INPUT DATA:
-.-.-
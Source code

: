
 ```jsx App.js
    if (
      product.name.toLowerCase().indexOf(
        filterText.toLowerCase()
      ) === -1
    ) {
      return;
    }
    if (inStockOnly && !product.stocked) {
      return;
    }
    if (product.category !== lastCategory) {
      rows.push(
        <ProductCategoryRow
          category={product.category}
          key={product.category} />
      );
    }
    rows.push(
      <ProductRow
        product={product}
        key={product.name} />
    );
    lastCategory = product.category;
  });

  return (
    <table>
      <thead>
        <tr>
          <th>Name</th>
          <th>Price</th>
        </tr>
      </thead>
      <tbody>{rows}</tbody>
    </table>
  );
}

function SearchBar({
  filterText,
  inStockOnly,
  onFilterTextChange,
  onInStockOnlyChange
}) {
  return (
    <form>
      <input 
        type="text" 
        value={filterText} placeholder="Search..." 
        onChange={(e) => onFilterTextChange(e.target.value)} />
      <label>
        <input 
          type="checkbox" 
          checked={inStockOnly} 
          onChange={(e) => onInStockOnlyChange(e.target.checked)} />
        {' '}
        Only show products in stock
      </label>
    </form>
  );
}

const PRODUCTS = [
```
-.-.-
BRIEF:
Could you reproduce every record exactly as written?

SOLUTION TO THIS EXERCISE:
Source code

:
 ```jsx App.js
    if (
      product.name.toLowerCase().indexOf(
        filterText.toLowerCase()
      ) === -1
    ) {
      return;
    }
    if (inStockOnly && !product.stocked) {
      return;
    }
    if (product.category !== lastCategory) {
      rows.push(
        <ProductCategoryRow
          category={product.category}
          key={product.category} />
      );
    }
    rows.push(
      <ProductRow
        product={product}
        key={product.name} />
    );
    lastCategory = product.category;
  });

  return (
    <table>
      <thead>
        <tr>
          <th>Name</th>
          <th>Price</th>
        </tr>
      </thead>
      <tbody>{rows}</tbody>
    </table>
  );
}

function SearchBar({
  filterText,
  inStockOnly,
  onFilterTextChange,
  onInStockOnlyChange
}) {
  return (
    <form>
      <input 
        type="text" 
        value={filterText} placeholder="Search..." 
        onChange={(e) => onFilterTextChange(e.target.value)} />
      <label>
        <input 
          type="checkbox" 
          checked={inStockOnly} 
          onChange={(e) => onInStockOnlyChange(e.target.checked)} />
        {' '}
        Only show products in stock
      </label>
    </form>
  );
}

const PRODUCTS = [
```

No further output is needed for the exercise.